INFORMATION SHOWN »
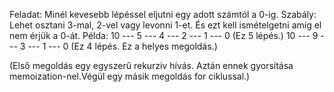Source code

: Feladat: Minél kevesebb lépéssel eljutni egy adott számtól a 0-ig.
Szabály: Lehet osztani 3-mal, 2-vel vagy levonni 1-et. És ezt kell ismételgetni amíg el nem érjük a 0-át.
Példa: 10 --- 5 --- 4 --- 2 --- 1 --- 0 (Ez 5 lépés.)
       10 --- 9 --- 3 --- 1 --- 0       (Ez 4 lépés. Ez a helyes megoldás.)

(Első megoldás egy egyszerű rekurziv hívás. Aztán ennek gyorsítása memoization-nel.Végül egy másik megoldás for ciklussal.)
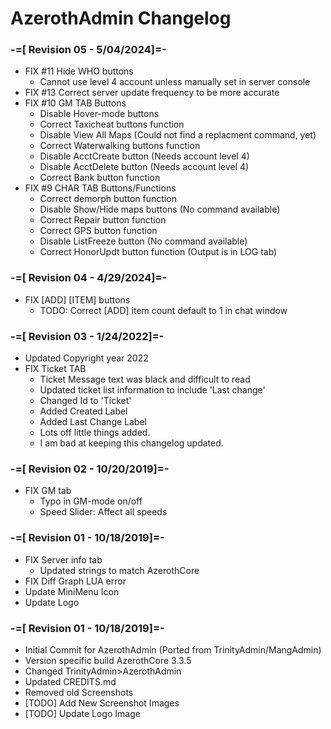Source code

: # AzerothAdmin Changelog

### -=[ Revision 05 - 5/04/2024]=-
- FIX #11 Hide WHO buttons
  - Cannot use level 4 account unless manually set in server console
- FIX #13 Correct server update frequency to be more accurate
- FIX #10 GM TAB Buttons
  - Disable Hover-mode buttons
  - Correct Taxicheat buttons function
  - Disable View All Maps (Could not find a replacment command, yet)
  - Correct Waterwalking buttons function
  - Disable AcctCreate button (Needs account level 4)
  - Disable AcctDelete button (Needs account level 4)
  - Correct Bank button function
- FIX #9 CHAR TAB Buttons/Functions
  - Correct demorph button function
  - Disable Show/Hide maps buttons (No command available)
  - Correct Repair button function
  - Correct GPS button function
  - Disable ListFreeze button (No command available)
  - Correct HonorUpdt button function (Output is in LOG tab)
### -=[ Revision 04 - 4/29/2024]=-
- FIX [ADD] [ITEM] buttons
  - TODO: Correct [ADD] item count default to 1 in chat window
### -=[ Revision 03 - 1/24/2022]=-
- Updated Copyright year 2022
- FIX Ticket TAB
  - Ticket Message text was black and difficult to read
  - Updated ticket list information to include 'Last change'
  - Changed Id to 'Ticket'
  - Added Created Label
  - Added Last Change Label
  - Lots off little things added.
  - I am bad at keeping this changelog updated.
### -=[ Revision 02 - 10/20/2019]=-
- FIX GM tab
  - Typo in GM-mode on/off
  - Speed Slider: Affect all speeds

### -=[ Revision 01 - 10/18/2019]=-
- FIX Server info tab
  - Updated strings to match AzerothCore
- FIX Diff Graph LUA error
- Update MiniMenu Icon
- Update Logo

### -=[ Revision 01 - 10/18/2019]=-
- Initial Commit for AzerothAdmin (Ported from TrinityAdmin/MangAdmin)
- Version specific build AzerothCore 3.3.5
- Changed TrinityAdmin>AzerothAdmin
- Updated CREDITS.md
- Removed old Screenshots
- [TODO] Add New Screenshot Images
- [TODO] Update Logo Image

TASK BRIEF »
Print exactly the lines above, starting at the line that contains "- Updated strings to match AzerothCore" and ending with the last line of the records, both included.

ANSWER TO THE PROBLEM »
  - Updated strings to match AzerothCore
- FIX Diff Graph LUA error
- Update MiniMenu Icon
- Update Logo

### -=[ Revision 01 - 10/18/2019]=-
- Initial Commit for AzerothAdmin (Ported from TrinityAdmin/MangAdmin)
- Version specific build AzerothCore 3.3.5
- Changed TrinityAdmin>AzerothAdmin
- Updated CREDITS.md
- Removed old Screenshots
- [TODO] Add New Screenshot Images
- [TODO] Update Logo Image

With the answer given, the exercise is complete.